● **Problem requirements**: Each line of the data below containing "reportsinsights" needs to be listed.

● **Input data**:
++++++++++++++++++++

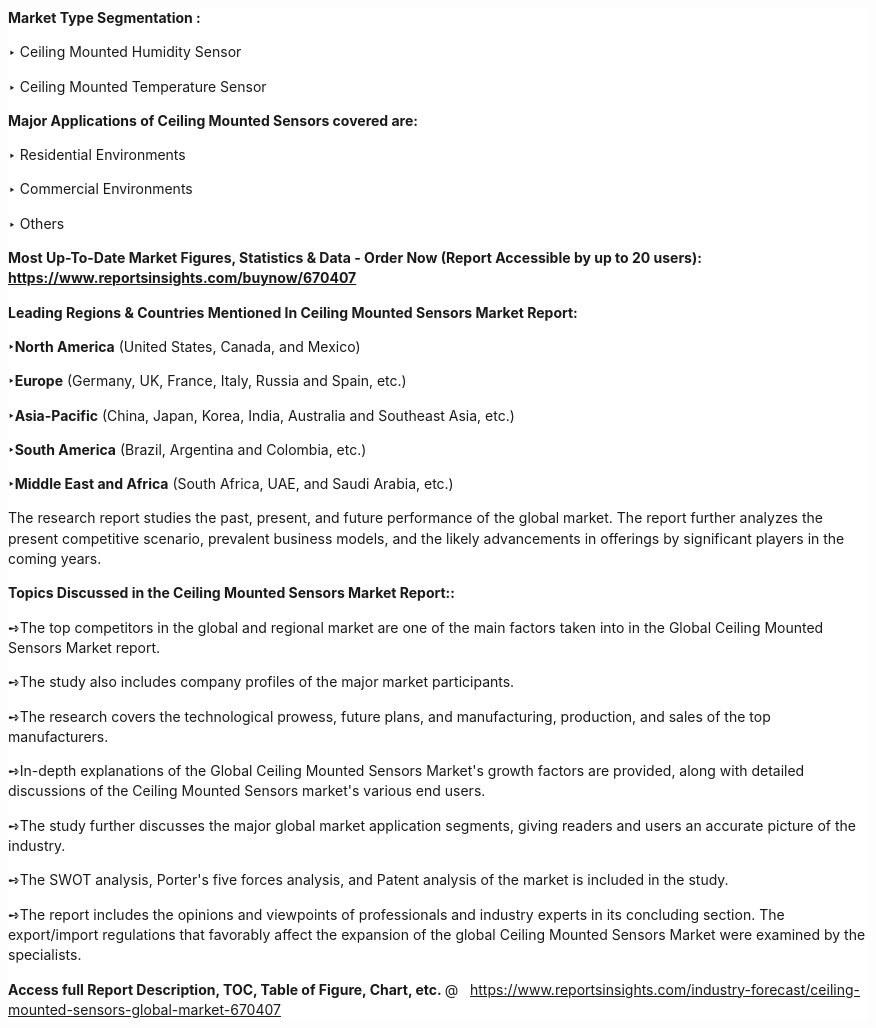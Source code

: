 <strong>Market Type Segmentation :</strong>

‣ Ceiling Mounted Humidity Sensor

‣ Ceiling Mounted Temperature Sensor

<strong>Major Applications of Ceiling Mounted Sensors covered are:</strong>

‣ Residential Environments

‣  Commercial Environments

‣  Others

<strong>Most Up-To-Date Market Figures, Statistics & Data - Order Now (Report Accessible by up to 20 users): <a href=https://www.reportsinsights.com/buynow/670407>https://www.reportsinsights.com/buynow/670407</a></strong>

<strong>Leading Regions &amp; Countries Mentioned In Ceiling Mounted Sensors Market Report:</strong>

<strong>‣North America</strong> (United States, Canada, and Mexico)

<strong>‣Europe</strong> (Germany, UK, France, Italy, Russia and Spain, etc.)

<strong>‣Asia-Pacific</strong> (China, Japan, Korea, India, Australia and Southeast Asia, etc.)

<strong>‣South America</strong> (Brazil, Argentina and Colombia, etc.)

<strong>‣Middle East and Africa</strong> (South Africa, UAE, and Saudi Arabia, etc.)

The research report studies the past, present, and future performance of the global market. The report further analyzes the present competitive scenario, prevalent business models, and the likely advancements in offerings by significant players in the coming years.

<strong>Topics Discussed in the Ceiling Mounted Sensors Market Report::</strong>

➺The top competitors in the global and regional market are one of the main factors taken into in the Global Ceiling Mounted Sensors Market report.

➺The study also includes company profiles of the major market participants.

➺The research covers the technological prowess, future plans, and manufacturing, production, and sales of the top manufacturers.

➺In-depth explanations of the Global Ceiling Mounted Sensors Market's growth factors are provided, along with detailed discussions of the Ceiling Mounted Sensors market's various end users.

➺The study further discusses the major global market application segments, giving readers and users an accurate picture of the industry.

➺The SWOT analysis, Porter's five forces analysis, and Patent analysis of the market is included in the study.

➺The report includes the opinions and viewpoints of professionals and industry experts in its concluding section. The export/import regulations that favorably affect the expansion of the global Ceiling Mounted Sensors Market were examined by the specialists.

<strong>Access full Report Description, TOC, Table of Figure, Chart, etc. </strong>@   <a href=https://www.reportsinsights.com/industry-forecast/ceiling-mounted-sensors-global-market-670407>https://www.reportsinsights.com/industry-forecast/ceiling-mounted-sensors-global-market-670407</a>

++++++++++++++++++++

● **Output for this task**:
<strong>Most Up-To-Date Market Figures, Statistics & Data - Order Now (Report Accessible by up to 20 users): <a href=https://www.reportsinsights.com/buynow/670407>https://www.reportsinsights.com/buynow/670407</a></strong>
<strong>Access full Report Description, TOC, Table of Figure, Chart, etc. </strong>@   <a href=https://www.reportsinsights.com/industry-forecast/ceiling-mounted-sensors-global-market-670407>https://www.reportsinsights.com/industry-forecast/ceiling-mounted-sensors-global-market-670407</a>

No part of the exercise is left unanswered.